We actually are part of our Omaha metro coalition, so we actually have done quite a bit of coordination already among our coalition members, and that includes public health, health care, emergency management and EMS.

We meet routinely, and then we also have an incident management system that we share. We’re sharing a daily briefing, not about the repatriated Americans, but just about planning in general for surge. I just pushed out our personal protective equipment donning and doffing protocol with visuals. We’re doing our best to really push things that we think could be helpful to others.

What are you expecting to see over the next few weeks?

I think it really is going to depend on how well containment occurs. The challenge with this virus is there is no vaccine. Usually with influenza year to year, there’s a vaccine. Nothing’s ever 100%, so you’re still going to have cases. But for a novel coronavirus situation like this, from start to stop, typically vaccine production takes six months. Just like with H1N1, we were well into having lots and lots of cases before we got a vaccine. I think that’s what people are worried about.

In Omaha, we’ll continue to do coordination within our coalition, and then as a leader in our region we will continue to push things out and coordinate (with) the states that surround us.

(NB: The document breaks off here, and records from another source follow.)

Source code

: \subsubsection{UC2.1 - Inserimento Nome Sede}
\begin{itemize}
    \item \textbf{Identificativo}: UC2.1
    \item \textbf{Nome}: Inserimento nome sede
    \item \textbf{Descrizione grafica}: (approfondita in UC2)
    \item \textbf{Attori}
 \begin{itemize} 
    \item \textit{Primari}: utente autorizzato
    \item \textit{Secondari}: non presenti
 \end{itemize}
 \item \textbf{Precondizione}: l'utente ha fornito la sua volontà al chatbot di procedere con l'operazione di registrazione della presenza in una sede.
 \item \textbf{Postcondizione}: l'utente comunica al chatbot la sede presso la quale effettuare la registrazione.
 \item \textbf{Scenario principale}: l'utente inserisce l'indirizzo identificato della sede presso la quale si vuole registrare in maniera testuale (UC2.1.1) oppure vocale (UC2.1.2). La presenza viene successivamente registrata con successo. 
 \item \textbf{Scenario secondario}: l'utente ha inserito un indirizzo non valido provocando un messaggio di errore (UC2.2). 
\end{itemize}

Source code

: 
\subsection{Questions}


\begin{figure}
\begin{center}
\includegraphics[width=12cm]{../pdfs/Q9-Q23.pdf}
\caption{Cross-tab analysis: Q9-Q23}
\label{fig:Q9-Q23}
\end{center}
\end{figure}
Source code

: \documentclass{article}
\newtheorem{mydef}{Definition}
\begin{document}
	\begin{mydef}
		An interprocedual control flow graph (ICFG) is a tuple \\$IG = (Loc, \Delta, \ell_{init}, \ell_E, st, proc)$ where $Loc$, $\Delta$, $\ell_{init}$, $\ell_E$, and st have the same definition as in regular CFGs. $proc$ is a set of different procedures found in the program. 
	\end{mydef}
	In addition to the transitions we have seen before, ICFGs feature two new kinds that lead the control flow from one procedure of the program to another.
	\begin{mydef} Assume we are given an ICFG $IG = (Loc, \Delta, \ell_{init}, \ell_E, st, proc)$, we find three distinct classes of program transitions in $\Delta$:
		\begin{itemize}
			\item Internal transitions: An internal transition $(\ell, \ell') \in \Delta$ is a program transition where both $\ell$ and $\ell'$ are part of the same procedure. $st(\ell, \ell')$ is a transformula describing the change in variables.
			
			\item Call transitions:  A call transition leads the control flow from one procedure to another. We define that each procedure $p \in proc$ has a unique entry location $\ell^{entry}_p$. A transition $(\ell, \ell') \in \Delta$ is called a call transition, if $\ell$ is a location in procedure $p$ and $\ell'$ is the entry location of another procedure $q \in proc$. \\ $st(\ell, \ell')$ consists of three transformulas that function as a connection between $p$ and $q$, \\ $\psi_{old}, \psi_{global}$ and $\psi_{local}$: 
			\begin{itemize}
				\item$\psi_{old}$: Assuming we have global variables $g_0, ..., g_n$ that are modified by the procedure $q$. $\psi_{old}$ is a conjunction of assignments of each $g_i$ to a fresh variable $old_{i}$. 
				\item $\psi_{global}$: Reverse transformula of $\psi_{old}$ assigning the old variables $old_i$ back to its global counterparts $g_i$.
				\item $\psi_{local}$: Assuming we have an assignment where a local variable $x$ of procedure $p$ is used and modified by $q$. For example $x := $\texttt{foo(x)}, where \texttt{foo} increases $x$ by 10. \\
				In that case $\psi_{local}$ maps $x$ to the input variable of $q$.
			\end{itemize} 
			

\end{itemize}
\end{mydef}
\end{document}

We also have a very significant national role because of our work in 2014 – we also support the National Ebola Training and Education Center. We are partnering with several professional organizations to do a webinar coming on all things coronavirus, and key guidance and things like that.

Is there anything else that you want people to keep in mind about all this, or any misconceptions that you want to correct?

I think it’s important for people to make sure they go to trusted sources for information. There’s a lot of bogus things out there. And then I think it’s important to do all the usual and customary things we do during influenza season – handwashing, distance, if you’re sick, stay home – all those sorts of things.